By Gerry Fischer
It’s Thanksgiving, time! Time to give thanks for the harvest, our lives, health, and the blessings we enjoy. We must also not forget the pumpkin pies, turkey and dressing with all the trimmings, friends, family and those who aren’t faring as well as we.
We’re all familiar with the thanksgiving story where the pilgrims landed in Plymouth Massachusetts and the Indians helped them survive even bringing them food to augment their first harvest. In fact, the Indians were embarrassed by how ill prepared the colonists were for company. The chief sent his hunters out and they brought back deer, and turkeys as well as other wild game. Oysters and fish were caught or gathered and time was set aside to give thanks for what God provided. That first Thanksgiving lasted for a couple of weeks, and games were played and contests held. There was music and dancing, mostly by the Indians with their drums and flutes, but it was a gay affair enjoyed by all. Little by little each state and colony before them set a time to commemorate this holiday, until President Abraham Lincoln in 1863 recognized the holiday, to be formally written into law by President Ulysses S. Grant in 1870.
The holiday has changed over time, and was never as recognized in the rural areas as much as in the cities. In Urban areas the day often was a holiday with time off work to celebrate. The industrial revolution allowed for Sundays as a biblical day of rest, but after a while a five-day work week came into being and then additional days off for Thanksgiving Day, Christmas and Christmas Eve, Good Friday and days like the 4th of July, Memorial Day, and others, but these were not celebrated on the farm as they were in the cities.

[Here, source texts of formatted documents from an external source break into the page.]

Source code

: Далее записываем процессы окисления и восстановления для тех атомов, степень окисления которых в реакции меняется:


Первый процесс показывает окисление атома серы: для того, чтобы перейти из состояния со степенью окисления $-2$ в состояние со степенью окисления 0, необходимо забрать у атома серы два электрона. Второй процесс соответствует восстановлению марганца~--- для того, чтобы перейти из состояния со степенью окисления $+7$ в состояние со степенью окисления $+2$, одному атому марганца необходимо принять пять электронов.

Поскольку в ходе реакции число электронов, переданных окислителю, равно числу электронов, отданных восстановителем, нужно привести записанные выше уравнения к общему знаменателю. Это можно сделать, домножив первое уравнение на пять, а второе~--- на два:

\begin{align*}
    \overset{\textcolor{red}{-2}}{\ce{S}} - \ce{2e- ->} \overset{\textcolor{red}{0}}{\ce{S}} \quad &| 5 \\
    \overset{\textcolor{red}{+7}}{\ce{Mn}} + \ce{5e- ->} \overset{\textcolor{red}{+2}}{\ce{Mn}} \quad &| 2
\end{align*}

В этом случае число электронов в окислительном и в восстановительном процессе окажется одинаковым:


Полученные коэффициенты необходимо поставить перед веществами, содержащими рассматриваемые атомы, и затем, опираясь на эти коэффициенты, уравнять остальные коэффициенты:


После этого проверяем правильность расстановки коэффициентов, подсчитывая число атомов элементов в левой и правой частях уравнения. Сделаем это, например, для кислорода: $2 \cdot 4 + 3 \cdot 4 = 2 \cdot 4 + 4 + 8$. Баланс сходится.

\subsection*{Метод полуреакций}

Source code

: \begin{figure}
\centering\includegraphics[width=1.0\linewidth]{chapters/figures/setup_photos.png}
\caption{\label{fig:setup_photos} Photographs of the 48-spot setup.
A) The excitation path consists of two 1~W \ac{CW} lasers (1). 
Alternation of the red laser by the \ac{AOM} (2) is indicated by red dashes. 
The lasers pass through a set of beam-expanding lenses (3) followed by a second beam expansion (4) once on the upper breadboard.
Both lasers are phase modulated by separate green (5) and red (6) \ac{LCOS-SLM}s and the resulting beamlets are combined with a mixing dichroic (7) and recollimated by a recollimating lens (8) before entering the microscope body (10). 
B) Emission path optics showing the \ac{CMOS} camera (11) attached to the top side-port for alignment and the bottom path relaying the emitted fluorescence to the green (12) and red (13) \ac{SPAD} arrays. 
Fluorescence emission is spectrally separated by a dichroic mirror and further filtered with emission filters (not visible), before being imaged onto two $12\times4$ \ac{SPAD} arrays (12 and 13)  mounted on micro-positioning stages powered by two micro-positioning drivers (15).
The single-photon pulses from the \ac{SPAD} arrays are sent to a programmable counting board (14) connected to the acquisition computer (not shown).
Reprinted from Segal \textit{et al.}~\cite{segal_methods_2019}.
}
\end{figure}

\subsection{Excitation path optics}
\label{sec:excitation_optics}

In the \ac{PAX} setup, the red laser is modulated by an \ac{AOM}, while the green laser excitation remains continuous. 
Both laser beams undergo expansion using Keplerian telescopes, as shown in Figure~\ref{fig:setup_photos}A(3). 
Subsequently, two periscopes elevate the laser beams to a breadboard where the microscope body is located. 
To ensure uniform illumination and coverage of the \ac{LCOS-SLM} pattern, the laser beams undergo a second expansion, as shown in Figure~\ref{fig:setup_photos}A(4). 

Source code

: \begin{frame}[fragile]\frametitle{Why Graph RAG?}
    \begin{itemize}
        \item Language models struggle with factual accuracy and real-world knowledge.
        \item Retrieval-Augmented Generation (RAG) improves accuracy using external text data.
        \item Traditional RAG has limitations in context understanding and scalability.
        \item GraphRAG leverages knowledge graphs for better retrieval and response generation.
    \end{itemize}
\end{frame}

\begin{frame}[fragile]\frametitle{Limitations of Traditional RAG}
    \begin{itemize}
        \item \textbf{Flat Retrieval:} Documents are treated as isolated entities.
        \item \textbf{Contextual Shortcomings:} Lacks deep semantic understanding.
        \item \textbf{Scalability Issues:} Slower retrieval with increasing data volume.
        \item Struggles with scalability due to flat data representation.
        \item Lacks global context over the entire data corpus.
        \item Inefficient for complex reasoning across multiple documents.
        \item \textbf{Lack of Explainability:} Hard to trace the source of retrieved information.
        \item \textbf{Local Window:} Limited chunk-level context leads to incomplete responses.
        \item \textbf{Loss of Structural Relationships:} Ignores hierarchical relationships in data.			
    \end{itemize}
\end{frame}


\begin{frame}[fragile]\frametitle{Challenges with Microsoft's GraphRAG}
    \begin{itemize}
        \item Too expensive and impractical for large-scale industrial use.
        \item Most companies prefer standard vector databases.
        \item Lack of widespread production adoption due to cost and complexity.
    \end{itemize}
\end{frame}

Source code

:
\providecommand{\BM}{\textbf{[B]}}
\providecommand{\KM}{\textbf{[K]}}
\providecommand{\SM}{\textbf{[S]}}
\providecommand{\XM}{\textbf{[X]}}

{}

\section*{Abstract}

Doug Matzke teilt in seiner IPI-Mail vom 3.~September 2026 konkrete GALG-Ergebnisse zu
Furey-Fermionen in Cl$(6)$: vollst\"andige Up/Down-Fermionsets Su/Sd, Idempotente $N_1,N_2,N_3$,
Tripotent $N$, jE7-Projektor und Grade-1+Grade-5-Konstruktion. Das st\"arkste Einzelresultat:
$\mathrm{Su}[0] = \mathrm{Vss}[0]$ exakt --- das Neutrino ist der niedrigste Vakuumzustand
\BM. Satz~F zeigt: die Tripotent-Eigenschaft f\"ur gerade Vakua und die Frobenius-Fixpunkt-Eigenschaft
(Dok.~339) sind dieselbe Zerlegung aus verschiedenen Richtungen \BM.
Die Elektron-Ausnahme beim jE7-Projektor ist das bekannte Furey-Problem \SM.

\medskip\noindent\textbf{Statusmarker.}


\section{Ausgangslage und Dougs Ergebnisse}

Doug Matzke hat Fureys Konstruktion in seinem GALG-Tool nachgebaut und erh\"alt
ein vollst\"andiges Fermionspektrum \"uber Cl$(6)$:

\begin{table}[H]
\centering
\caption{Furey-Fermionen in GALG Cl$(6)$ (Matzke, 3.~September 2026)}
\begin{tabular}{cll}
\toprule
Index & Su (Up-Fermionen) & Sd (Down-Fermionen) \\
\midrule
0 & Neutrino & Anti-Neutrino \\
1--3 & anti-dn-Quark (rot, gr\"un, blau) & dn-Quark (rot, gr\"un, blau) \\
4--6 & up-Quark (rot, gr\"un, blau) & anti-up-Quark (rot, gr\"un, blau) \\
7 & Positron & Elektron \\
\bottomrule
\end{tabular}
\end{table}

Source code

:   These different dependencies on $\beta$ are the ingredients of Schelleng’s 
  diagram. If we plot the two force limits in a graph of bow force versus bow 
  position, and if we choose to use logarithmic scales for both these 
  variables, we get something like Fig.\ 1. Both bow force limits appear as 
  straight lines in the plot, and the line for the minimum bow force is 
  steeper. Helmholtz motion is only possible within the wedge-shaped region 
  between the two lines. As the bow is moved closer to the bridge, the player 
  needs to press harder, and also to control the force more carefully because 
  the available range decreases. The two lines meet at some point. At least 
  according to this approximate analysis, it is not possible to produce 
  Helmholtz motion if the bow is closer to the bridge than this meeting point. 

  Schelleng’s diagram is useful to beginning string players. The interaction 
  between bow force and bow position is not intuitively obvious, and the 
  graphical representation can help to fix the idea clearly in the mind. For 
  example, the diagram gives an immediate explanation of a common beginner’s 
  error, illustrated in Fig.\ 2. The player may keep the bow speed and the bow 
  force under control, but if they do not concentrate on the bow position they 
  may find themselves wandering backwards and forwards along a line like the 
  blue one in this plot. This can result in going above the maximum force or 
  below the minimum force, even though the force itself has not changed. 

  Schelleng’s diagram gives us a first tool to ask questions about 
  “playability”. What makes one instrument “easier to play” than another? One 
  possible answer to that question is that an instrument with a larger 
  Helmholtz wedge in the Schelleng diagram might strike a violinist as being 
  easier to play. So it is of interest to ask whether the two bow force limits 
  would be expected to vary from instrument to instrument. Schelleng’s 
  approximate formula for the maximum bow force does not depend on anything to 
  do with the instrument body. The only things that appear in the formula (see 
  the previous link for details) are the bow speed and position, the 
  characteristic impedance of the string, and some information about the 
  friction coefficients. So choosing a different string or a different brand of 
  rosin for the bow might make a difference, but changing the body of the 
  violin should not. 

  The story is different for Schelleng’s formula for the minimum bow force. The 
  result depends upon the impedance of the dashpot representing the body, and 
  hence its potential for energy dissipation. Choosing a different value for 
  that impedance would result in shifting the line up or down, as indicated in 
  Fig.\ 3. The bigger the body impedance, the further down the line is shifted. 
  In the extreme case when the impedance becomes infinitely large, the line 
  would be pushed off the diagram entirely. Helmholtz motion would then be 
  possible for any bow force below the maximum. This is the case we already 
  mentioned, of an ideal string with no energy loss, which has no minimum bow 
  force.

Cattle, Horses, Sheep, Goats, Swine, chickens and geese do not have days off. They eat every day, and it’s the farmers who feed them. To feed and water animals requires drawing the water, and carrying it to the animals or breaking ice in the ponds so cattle can drink. Hay has to be pitched into the mangers, corn has to be ground for the poultry and broadcast to them. The farm is not a place where everyone gets a day off work. So, Thanksgiving on a farm usually meant a little more festive meal, with maybe some deserts not all that common, like cake in an environment more usually seeing pies. Cornbread stuffing made with lots of sage, cranberries, pecan and pumpkin pies as well as fried fruit pies dusted with white sugar were common fare. There would be vegetables, maybe mashed potatoes instead of fried, sausage and bacon as well as chicken and turkeys would be on the table.
Visitors would usually pitch in with the chores so that after dinner the men could sit and smoke their pipes while the women visited and caught up on the news. There often times would be a fiddle or guitar around and some good old country music would be played. If Grandpa felt up to it, he might just “stomp up” a tune, by clogging.
In the city there would be a celebration more like what we see today, with some decorations, roast turkey and all the side dishes you would expect in a Norman Rockwell painting on the cover of a Saturday Evening Post magazine. No matter, either country or town, Thanksgiving was looked forward to and everyone ate leftovers for days later. Everywhere, a blessing was said thanking God for the bounteous food and blessings enjoyed by everyone. Happy Thanksgiving.